I rarely quote Joseph Stalin, but here goes: "A single death is a tragedy, a million deaths are a statistic." We might consider it the ultimate cynical strategy for a leader or government to adopt. But we can reimagine the quote as something like, "a single death can provide a compelling, insightful story, but a million deaths obscure the individual human stories."
It's one thing to read some article in the local paper about teachers under stress and how many are seriously considering finding a new career. It's another thing entirely to get to know ONE teacher who is dealing with overwhelming stresses and who is agonizing over leaving the career they love (but can't live with).
It's one thing to see a TV report on thousands of students being damaged psychologically by the pandemic. It's another thing to get to know one such student and how she deals with the stresses, or does not deal with them.
I like this train of thought for the presentation because it connects directly with what we know about good writing and about the potential of writing to effect change. Over and over, I find myself typing the same advice to college writers: "Tighten your focus and dig deeper.
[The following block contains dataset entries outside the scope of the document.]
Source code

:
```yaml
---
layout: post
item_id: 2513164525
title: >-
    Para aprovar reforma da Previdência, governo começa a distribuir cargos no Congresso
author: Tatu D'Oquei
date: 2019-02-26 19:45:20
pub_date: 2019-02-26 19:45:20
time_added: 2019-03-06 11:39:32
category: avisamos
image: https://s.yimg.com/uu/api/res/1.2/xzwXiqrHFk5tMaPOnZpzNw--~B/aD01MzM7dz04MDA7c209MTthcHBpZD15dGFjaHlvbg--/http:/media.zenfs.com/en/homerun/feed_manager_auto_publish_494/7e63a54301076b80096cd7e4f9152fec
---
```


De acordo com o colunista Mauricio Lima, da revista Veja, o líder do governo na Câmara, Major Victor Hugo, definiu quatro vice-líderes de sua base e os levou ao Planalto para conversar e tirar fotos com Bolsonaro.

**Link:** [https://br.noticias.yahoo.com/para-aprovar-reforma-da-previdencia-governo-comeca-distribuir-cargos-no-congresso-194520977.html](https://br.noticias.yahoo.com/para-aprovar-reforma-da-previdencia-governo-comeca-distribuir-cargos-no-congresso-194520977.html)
You can't solve the world's problems in one 800-word essay."
I saw a headline today that said that the Omicron variant is cresting in its damage, but that up to 300,000 more Americans might die by March, if trends continue. I'm sad to say that the statistic was so large and so beyond my ability to personalize that I didn't even pause (until now) to give it much thought. What happens to our sense of empathy when we begin imagining the exact time when the country will pass 1 million deaths from the virus? What happens when total deaths becomes a sort of box score?
Teachers are bombarded by the bad news (and, remember, most news IS bad news) just as much as their students and the rest of the community. But the news is much less bad when teachers consider individuals and how even fleeting interactions can help that one troubled sophomore.
I dimly recall thinking that entering teaching was my way to "change the world." I had this overly idealistic picture in my head of Sidney Poitier in "To Sir With Love," or of Bing Crosby in "The Bells of St. Mary's" or (later) "Dead Poets Society" and "Dangerous Minds."
I wouldn't be surprised if many of those who will be joining me on Saturday had remnants of similar hopes, and confronting the reality that change and improvement happens slowly and separately might be the source of much of their frustrations and angst.
Tomorrow I hope to dig in a bit to some of those mass media films and look at what strategies and tactics the idealized teachers in those movies used to inspire.
A hint: they were not based on lecture halls nor on TV speeches.